● Work to complete: A line-by-line copy of the material below is required.

● Data section:

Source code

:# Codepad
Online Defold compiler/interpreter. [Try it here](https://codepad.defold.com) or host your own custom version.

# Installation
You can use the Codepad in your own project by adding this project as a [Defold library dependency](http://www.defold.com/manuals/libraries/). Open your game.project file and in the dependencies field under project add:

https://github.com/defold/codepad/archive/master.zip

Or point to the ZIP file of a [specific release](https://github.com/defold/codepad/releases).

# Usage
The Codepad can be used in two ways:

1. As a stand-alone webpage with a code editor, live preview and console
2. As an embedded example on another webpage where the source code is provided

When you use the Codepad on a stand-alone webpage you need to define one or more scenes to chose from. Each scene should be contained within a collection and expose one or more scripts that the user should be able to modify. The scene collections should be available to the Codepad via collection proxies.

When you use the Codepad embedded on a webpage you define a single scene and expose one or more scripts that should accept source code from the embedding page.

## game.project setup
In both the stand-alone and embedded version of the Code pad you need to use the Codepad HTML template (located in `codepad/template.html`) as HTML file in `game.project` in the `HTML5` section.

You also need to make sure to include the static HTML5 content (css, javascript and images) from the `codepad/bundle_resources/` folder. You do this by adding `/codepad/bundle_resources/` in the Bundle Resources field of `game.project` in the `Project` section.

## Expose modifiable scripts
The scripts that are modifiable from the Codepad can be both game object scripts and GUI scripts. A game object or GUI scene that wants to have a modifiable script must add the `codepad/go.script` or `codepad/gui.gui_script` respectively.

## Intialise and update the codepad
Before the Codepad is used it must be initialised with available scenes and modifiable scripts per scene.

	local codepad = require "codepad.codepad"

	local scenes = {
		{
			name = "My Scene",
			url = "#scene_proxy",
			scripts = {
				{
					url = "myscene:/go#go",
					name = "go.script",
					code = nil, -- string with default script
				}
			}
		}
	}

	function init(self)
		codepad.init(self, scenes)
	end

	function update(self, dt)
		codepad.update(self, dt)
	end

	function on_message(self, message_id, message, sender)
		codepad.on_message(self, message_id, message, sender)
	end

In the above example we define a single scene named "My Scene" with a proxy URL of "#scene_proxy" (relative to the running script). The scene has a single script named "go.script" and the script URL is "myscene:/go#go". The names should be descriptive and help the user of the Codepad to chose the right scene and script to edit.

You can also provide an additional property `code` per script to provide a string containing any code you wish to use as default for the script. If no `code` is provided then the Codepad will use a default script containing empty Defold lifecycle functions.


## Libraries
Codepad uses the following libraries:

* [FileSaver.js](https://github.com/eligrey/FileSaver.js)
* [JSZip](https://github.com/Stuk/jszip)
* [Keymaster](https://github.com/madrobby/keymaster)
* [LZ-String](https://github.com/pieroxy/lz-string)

● Task solution:
Source code

:# Codepad
Online Defold compiler/interpreter. [Try it here](https://codepad.defold.com) or host your own custom version.

# Installation
You can use the Codepad in your own project by adding this project as a [Defold library dependency](http://www.defold.com/manuals/libraries/). Open your game.project file and in the dependencies field under project add:

https://github.com/defold/codepad/archive/master.zip

Or point to the ZIP file of a [specific release](https://github.com/defold/codepad/releases).

# Usage
The Codepad can be used in two ways:

1. As a stand-alone webpage with a code editor, live preview and console
2. As an embedded example on another webpage where the source code is provided

When you use the Codepad on a stand-alone webpage you need to define one or more scenes to chose from. Each scene should be contained within a collection and expose one or more scripts that the user should be able to modify. The scene collections should be available to the Codepad via collection proxies.

When you use the Codepad embedded on a webpage you define a single scene and expose one or more scripts that should accept source code from the embedding page.

## game.project setup
In both the stand-alone and embedded version of the Code pad you need to use the Codepad HTML template (located in `codepad/template.html`) as HTML file in `game.project` in the `HTML5` section.

You also need to make sure to include the static HTML5 content (css, javascript and images) from the `codepad/bundle_resources/` folder. You do this by adding `/codepad/bundle_resources/` in the Bundle Resources field of `game.project` in the `Project` section.

## Expose modifiable scripts
The scripts that are modifiable from the Codepad can be both game object scripts and GUI scripts. A game object or GUI scene that wants to have a modifiable script must add the `codepad/go.script` or `codepad/gui.gui_script` respectively.

## Intialise and update the codepad
Before the Codepad is used it must be initialised with available scenes and modifiable scripts per scene.

	local codepad = require "codepad.codepad"

	local scenes = {
		{
			name = "My Scene",
			url = "#scene_proxy",
			scripts = {
				{
					url = "myscene:/go#go",
					name = "go.script",
					code = nil, -- string with default script
				}
			}
		}
	}

	function init(self)
		codepad.init(self, scenes)
	end

	function update(self, dt)
		codepad.update(self, dt)
	end

	function on_message(self, message_id, message, sender)
		codepad.on_message(self, message_id, message, sender)
	end

In the above example we define a single scene named "My Scene" with a proxy URL of "#scene_proxy" (relative to the running script). The scene has a single script named "go.script" and the script URL is "myscene:/go#go". The names should be descriptive and help the user of the Codepad to chose the right scene and script to edit.

You can also provide an additional property `code` per script to provide a string containing any code you wish to use as default for the script. If no `code` is provided then the Codepad will use a default script containing empty Defold lifecycle functions.


## Libraries
Codepad uses the following libraries:

* [FileSaver.js](https://github.com/eligrey/FileSaver.js)
* [JSZip](https://github.com/Stuk/jszip)
* [Keymaster](https://github.com/madrobby/keymaster)
* [LZ-String](https://github.com/pieroxy/lz-string)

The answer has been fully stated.